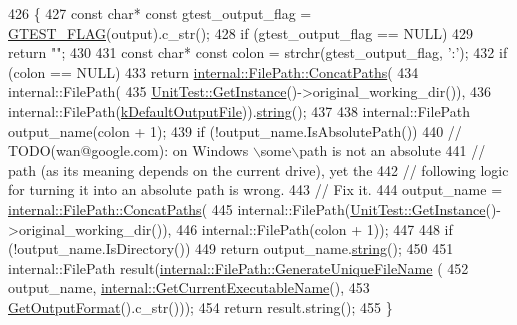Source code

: \begin{DoxyCode}
426                                                        \{
427   \textcolor{keyword}{const} \textcolor{keywordtype}{char}* \textcolor{keyword}{const} gtest\_output\_flag = \hyperlink{gtest-port_8h_a828f4e34a1c4b510da50ec1563e3562a}{GTEST\_FLAG}(output).c\_str();
428   \textcolor{keywordflow}{if} (gtest\_output\_flag == NULL)
429     \textcolor{keywordflow}{return} \textcolor{stringliteral}{""};
430 
431   \textcolor{keyword}{const} \textcolor{keywordtype}{char}* \textcolor{keyword}{const} colon = strchr(gtest\_output\_flag, \textcolor{charliteral}{':'});
432   \textcolor{keywordflow}{if} (colon == NULL)
433     \textcolor{keywordflow}{return} \hyperlink{classtesting_1_1internal_1_1FilePath_ac9d57987f60ac43f0c57b89e333e531e}{internal::FilePath::ConcatPaths}(
434         internal::FilePath(
435             \hyperlink{classtesting_1_1UnitTest_a24192400b70b3b946746954e9574fb8e}{UnitTest::GetInstance}()->original\_working\_dir()),
436         internal::FilePath(\hyperlink{namespacetesting_aa5a002b5bb3784c830b1c99aa2688f27}{kDefaultOutputFile})).\hyperlink{classtesting_1_1internal_1_1FilePath_ab1d58734f2e179264eb6353fea57361d}{string}();
437 
438   internal::FilePath output\_name(colon + 1);
439   \textcolor{keywordflow}{if} (!output\_name.IsAbsolutePath())
440     \textcolor{comment}{// TODO(wan@google.com): on Windows \(\backslash\)some\(\backslash\)path is not an absolute}
441     \textcolor{comment}{// path (as its meaning depends on the current drive), yet the}
442     \textcolor{comment}{// following logic for turning it into an absolute path is wrong.}
443     \textcolor{comment}{// Fix it.}
444     output\_name = \hyperlink{classtesting_1_1internal_1_1FilePath_ac9d57987f60ac43f0c57b89e333e531e}{internal::FilePath::ConcatPaths}(
445         internal::FilePath(\hyperlink{classtesting_1_1UnitTest_a24192400b70b3b946746954e9574fb8e}{UnitTest::GetInstance}()->original\_working\_dir()),
446         internal::FilePath(colon + 1));
447 
448   \textcolor{keywordflow}{if} (!output\_name.IsDirectory())
449     \textcolor{keywordflow}{return} output\_name.\hyperlink{classtesting_1_1internal_1_1FilePath_ab1d58734f2e179264eb6353fea57361d}{string}();
450 
451   internal::FilePath result(\hyperlink{classtesting_1_1internal_1_1FilePath_a2280a77adb394cf80bb5f73fc292e8c8}{internal::FilePath::GenerateUniqueFileName}
      (
452       output\_name, \hyperlink{namespacetesting_1_1internal_a7a2bbf069f75bc99873976ad6fc356ad}{internal::GetCurrentExecutableName}(),
453       \hyperlink{classtesting_1_1internal_1_1UnitTestOptions_ae7413a21296d885c6924650b51ac4f6d}{GetOutputFormat}().c\_str()));
454   \textcolor{keywordflow}{return} result.string();
455 \}
\end{DoxyCode}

▸ **EXERCISE GOAL**
Would you mind returning each entry above word for word, skipping the images?

▸ **OUTPUT FOR THIS EXERCISE**
Source code

: \begin{DoxyCode}
426                                                        \{
427   \textcolor{keyword}{const} \textcolor{keywordtype}{char}* \textcolor{keyword}{const} gtest\_output\_flag = \hyperlink{gtest-port_8h_a828f4e34a1c4b510da50ec1563e3562a}{GTEST\_FLAG}(output).c\_str();
428   \textcolor{keywordflow}{if} (gtest\_output\_flag == NULL)
429     \textcolor{keywordflow}{return} \textcolor{stringliteral}{""};
430 
431   \textcolor{keyword}{const} \textcolor{keywordtype}{char}* \textcolor{keyword}{const} colon = strchr(gtest\_output\_flag, \textcolor{charliteral}{':'});
432   \textcolor{keywordflow}{if} (colon == NULL)
433     \textcolor{keywordflow}{return} \hyperlink{classtesting_1_1internal_1_1FilePath_ac9d57987f60ac43f0c57b89e333e531e}{internal::FilePath::ConcatPaths}(
434         internal::FilePath(
435             \hyperlink{classtesting_1_1UnitTest_a24192400b70b3b946746954e9574fb8e}{UnitTest::GetInstance}()->original\_working\_dir()),
436         internal::FilePath(\hyperlink{namespacetesting_aa5a002b5bb3784c830b1c99aa2688f27}{kDefaultOutputFile})).\hyperlink{classtesting_1_1internal_1_1FilePath_ab1d58734f2e179264eb6353fea57361d}{string}();
437 
438   internal::FilePath output\_name(colon + 1);
439   \textcolor{keywordflow}{if} (!output\_name.IsAbsolutePath())
440     \textcolor{comment}{// TODO(wan@google.com): on Windows \(\backslash\)some\(\backslash\)path is not an absolute}
441     \textcolor{comment}{// path (as its meaning depends on the current drive), yet the}
442     \textcolor{comment}{// following logic for turning it into an absolute path is wrong.}
443     \textcolor{comment}{// Fix it.}
444     output\_name = \hyperlink{classtesting_1_1internal_1_1FilePath_ac9d57987f60ac43f0c57b89e333e531e}{internal::FilePath::ConcatPaths}(
445         internal::FilePath(\hyperlink{classtesting_1_1UnitTest_a24192400b70b3b946746954e9574fb8e}{UnitTest::GetInstance}()->original\_working\_dir()),
446         internal::FilePath(colon + 1));
447 
448   \textcolor{keywordflow}{if} (!output\_name.IsDirectory())
449     \textcolor{keywordflow}{return} output\_name.\hyperlink{classtesting_1_1internal_1_1FilePath_ab1d58734f2e179264eb6353fea57361d}{string}();
450 
451   internal::FilePath result(\hyperlink{classtesting_1_1internal_1_1FilePath_a2280a77adb394cf80bb5f73fc292e8c8}{internal::FilePath::GenerateUniqueFileName}
      (
452       output\_name, \hyperlink{namespacetesting_1_1internal_a7a2bbf069f75bc99873976ad6fc356ad}{internal::GetCurrentExecutableName}(),
453       \hyperlink{classtesting_1_1internal_1_1UnitTestOptions_ae7413a21296d885c6924650b51ac4f6d}{GetOutputFormat}().c\_str()));
454   \textcolor{keywordflow}{return} result.string();
455 \}
\end{DoxyCode}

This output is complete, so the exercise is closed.